* ACTIVITY *
Each line of the data below goes into the copy exactly; pictures do not.

* EXTRACTED ENTRIES *
□ □ □

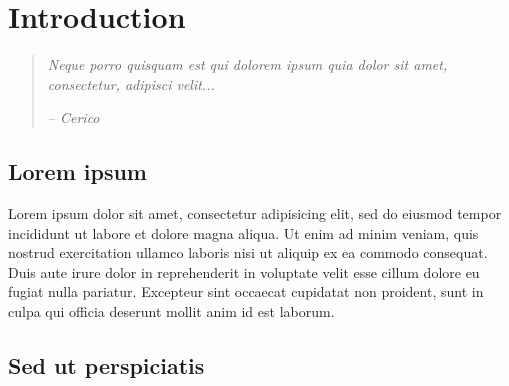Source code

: 
%
%
%


\chapter{Introduction}
\label{ch:11Introduction}

\begin{quotation}
  {\small\it Neque porro quisquam est qui dolorem ipsum quia dolor sit amet, consectetur, adipisci velit...}

{\small\it -- Cerico}
\end{quotation}




\section{Lorem ipsum}

Lorem ipsum dolor sit amet, consectetur adipisicing elit, sed do eiusmod tempor incididunt ut labore et dolore magna aliqua. Ut enim ad minim veniam, quis nostrud exercitation ullamco laboris nisi ut aliquip ex ea commodo consequat. Duis aute irure dolor in reprehenderit in voluptate velit esse cillum dolore eu fugiat nulla pariatur. Excepteur sint occaecat cupidatat non proident, sunt in culpa qui officia deserunt mollit anim id est laborum.


\section{Sed ut perspiciatis}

□ □ □

* ANSWER TO THIS PROBLEM *
Source code

: 
%
%
%


\chapter{Introduction}
\label{ch:11Introduction}

\begin{quotation}
  {\small\it Neque porro quisquam est qui dolorem ipsum quia dolor sit amet, consectetur, adipisci velit...}

{\small\it -- Cerico}
\end{quotation}




\section{Lorem ipsum}

Lorem ipsum dolor sit amet, consectetur adipisicing elit, sed do eiusmod tempor incididunt ut labore et dolore magna aliqua. Ut enim ad minim veniam, quis nostrud exercitation ullamco laboris nisi ut aliquip ex ea commodo consequat. Duis aute irure dolor in reprehenderit in voluptate velit esse cillum dolore eu fugiat nulla pariatur. Excepteur sint occaecat cupidatat non proident, sunt in culpa qui officia deserunt mollit anim id est laborum.


\section{Sed ut perspiciatis}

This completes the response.